Abbiamo atteso l’ora di cena seduti a parlare su una poltrona del pub with no name dedicato agli U2, un’altra dimostrazione di come la cultura musicale allontana Tallinn dall’immagine che la lega al regime sovietico, questo si evince anche dal comportamento dei suoi abitanti e dalla voglia di rinascere presente nell’entusiasmo che sgorga da ogni dove. Nel frattempo, davanti a noi, sgorgava vodka, il locale era colmo di tifosi che seguivano la nazionale di basket impegnata con la Grecia, alla sesta vodka il match era concluso con la vittoria dell’Estonia, un’orda di vichinghi ubriachi mi ha offerto il settimo bicchiere e mi trascina in piazza a festeggiare, siamo sgattaiolati nel primo vicolo allontanandoci senza farci notare, forse erano più ubriachi di noi.
Ci siamo rifugiati da Vapiano, la nota catena di ristoranti italiani presenti in tutta Europa ma non in Italia e abbiamo ordinato fusilli gorgonzola e noci ridendo come bambini ancora brilli dei bicchieri di troppo. Ci siamo fatti largo attraverso la movida, gruppi di ragazzi avanzavano come bufali infuriati noncuranti di ciò che si trovava sul loro percorso, una ragazza dai capelli rossi camminava scalza con la camicetta di jeans leggermente aperta, alcuni uomini la osservavano passare con lo sguardo delle iene affamate, quando salì sul taxi, il branco si era già sciolto.

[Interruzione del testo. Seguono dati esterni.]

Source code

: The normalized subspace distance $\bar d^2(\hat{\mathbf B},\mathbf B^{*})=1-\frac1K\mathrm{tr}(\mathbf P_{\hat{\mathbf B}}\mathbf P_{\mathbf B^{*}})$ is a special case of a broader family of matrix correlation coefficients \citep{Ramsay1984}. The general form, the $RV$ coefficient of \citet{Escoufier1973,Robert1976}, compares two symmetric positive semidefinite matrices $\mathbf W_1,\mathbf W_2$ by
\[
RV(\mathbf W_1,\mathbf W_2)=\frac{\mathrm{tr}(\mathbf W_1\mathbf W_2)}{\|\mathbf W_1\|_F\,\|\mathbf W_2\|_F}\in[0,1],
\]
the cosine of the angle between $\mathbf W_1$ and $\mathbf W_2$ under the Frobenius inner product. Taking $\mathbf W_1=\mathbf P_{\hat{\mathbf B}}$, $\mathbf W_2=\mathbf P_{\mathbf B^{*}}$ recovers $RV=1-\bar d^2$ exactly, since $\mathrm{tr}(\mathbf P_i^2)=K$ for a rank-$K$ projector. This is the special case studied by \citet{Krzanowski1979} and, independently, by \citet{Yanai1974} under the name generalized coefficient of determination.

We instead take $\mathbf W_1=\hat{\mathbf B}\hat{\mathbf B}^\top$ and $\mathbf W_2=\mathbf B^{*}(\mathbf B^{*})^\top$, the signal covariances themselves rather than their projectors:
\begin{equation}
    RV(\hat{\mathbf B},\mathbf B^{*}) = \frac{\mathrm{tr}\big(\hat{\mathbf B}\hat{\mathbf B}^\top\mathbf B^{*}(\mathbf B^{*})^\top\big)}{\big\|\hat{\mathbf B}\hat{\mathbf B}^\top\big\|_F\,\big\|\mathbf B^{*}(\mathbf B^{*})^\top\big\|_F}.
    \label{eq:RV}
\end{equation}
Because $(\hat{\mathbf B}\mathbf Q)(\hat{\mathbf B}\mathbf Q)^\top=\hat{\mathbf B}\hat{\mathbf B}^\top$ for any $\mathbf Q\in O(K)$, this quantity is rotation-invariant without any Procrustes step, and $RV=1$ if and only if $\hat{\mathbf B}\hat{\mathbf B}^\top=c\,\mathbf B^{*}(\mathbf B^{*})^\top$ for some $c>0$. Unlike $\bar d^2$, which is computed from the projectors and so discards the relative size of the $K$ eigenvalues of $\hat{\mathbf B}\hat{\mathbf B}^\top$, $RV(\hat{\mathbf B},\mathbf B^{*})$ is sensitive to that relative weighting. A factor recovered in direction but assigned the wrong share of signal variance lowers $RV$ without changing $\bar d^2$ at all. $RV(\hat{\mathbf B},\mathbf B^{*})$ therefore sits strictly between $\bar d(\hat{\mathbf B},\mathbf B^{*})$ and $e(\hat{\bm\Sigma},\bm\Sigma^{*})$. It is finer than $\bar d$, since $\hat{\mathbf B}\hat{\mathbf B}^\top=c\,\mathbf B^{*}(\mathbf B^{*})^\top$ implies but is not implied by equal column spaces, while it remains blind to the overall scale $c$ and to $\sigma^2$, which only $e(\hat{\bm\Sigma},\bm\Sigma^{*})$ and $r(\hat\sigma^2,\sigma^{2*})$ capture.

Conclusa la serata in un piano bar degno di un quadro di Edward Hopper, ho salutato Massimo e sono tornato in albergo a piedi, la mattina seguente dovevo alzarmi presto per tornare ad Helsinki, la nave salpava alle otto e non avevo ancora riposato. La strada bagnata si disperdeva come un quadro a tempera ancora fresco, un uomo dormiva alla fermata del bus coperto da una giacca scolorita poggiando la testa su una vecchia valigia. Frugando nelle tasche tirai fuori una barretta di cioccolato al latte, mi sono chinato per posarla al suo fianco quando si volse verso di me aprendo un occhio guardandomi, lo chiuse subito e pensò fosse un sogno.